● WORK ORDER:
After reading the data below, copy out every line that contains the word "Resources".

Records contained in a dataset
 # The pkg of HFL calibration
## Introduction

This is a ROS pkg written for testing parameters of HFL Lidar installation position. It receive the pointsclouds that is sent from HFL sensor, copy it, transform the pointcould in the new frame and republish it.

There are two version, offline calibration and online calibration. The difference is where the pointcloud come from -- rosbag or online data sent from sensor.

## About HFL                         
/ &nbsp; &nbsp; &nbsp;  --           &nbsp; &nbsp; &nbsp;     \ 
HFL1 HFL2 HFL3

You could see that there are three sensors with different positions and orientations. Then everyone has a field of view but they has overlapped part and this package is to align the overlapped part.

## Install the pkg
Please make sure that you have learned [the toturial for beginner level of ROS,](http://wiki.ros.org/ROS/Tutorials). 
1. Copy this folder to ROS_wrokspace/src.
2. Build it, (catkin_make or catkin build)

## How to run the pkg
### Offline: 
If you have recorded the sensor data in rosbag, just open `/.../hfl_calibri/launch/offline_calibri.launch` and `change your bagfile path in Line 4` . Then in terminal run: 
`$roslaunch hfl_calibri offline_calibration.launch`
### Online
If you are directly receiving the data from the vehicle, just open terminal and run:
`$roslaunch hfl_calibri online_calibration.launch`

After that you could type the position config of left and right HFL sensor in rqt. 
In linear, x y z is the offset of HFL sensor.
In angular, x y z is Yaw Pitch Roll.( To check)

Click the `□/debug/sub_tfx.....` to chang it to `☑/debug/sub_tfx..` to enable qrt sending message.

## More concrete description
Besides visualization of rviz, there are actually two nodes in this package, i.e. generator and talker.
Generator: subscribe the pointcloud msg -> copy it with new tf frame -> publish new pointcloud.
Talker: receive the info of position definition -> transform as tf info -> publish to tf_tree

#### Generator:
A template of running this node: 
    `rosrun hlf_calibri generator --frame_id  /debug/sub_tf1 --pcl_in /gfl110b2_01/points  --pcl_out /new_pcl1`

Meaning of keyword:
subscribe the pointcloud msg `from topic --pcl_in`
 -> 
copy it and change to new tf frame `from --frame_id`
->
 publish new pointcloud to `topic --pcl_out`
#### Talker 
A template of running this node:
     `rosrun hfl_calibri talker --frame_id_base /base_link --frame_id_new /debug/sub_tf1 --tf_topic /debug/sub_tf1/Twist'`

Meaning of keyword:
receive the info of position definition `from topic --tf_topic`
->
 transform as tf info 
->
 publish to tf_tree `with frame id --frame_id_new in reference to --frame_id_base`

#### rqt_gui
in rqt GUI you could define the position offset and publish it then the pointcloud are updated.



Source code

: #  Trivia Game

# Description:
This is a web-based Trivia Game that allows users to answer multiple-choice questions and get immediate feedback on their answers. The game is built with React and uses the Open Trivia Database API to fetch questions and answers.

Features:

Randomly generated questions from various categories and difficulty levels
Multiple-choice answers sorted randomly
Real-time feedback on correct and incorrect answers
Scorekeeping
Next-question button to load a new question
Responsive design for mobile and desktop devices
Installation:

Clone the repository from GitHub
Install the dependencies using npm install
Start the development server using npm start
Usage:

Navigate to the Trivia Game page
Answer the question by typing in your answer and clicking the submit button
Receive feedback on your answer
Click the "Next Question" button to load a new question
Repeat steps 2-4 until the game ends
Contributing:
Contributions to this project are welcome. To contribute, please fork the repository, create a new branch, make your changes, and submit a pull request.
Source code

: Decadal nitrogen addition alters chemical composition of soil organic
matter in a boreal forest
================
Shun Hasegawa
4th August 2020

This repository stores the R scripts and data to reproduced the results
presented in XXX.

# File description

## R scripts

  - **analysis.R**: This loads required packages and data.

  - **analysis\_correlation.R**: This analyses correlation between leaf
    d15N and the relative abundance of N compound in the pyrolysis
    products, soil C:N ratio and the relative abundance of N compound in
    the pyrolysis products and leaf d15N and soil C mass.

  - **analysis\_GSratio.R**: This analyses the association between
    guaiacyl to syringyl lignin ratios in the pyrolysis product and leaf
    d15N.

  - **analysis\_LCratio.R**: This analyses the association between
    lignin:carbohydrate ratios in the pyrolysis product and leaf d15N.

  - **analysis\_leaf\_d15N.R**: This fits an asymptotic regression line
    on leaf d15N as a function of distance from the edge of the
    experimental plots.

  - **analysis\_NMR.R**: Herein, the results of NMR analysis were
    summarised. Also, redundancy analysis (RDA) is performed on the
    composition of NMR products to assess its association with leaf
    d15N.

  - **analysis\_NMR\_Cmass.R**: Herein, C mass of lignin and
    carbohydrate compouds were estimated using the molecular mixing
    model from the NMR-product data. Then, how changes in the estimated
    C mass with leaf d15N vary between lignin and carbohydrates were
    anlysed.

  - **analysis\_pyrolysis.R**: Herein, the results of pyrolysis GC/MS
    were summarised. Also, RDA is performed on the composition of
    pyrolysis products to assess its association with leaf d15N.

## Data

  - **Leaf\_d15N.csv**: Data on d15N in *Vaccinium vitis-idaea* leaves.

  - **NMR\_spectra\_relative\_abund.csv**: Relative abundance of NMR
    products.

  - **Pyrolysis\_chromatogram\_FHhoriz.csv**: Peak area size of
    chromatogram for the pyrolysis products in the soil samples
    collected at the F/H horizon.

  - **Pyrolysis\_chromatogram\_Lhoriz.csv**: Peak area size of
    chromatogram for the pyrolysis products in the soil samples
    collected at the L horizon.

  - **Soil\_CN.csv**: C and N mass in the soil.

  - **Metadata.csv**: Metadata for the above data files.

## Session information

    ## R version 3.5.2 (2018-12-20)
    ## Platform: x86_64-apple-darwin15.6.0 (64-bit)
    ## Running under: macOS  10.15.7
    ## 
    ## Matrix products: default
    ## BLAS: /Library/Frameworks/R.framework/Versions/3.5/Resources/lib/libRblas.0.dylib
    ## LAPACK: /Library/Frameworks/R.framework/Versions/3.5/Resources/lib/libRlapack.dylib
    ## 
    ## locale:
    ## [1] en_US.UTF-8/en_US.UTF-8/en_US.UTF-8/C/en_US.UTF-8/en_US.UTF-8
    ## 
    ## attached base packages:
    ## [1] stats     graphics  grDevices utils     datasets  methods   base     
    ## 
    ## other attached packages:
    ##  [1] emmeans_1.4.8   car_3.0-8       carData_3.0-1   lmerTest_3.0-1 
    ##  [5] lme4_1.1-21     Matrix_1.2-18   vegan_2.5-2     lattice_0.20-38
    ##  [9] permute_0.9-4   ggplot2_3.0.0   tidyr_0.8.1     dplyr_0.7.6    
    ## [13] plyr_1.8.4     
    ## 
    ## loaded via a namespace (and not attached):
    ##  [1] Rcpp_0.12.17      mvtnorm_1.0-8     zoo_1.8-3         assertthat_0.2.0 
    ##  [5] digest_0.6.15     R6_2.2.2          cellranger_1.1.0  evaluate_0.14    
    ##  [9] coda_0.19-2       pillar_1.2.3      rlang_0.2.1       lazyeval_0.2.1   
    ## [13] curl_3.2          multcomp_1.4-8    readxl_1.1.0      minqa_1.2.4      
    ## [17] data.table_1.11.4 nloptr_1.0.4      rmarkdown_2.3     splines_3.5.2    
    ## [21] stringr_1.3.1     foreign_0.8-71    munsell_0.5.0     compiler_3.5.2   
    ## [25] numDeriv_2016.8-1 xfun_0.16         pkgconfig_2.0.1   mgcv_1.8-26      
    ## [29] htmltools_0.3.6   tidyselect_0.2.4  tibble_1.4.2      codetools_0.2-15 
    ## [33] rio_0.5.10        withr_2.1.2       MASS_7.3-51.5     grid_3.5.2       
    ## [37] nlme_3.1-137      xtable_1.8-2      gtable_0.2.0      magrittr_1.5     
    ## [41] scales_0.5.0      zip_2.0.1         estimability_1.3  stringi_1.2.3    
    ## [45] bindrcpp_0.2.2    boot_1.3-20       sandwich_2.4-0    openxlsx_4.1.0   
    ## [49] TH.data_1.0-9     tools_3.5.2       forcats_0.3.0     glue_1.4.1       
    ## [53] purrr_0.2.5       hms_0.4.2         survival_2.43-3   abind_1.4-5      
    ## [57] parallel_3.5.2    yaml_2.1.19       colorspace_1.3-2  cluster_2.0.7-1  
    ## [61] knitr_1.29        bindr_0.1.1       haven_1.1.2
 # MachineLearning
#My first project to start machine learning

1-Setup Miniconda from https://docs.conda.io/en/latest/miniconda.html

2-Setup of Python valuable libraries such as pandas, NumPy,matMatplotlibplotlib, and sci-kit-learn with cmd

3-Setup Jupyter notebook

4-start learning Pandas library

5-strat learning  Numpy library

● ANSWER SPACE:
    ## BLAS: /Library/Frameworks/R.framework/Versions/3.5/Resources/lib/libRblas.0.dylib
    ## LAPACK: /Library/Frameworks/R.framework/Versions/3.5/Resources/lib/libRlapack.dylib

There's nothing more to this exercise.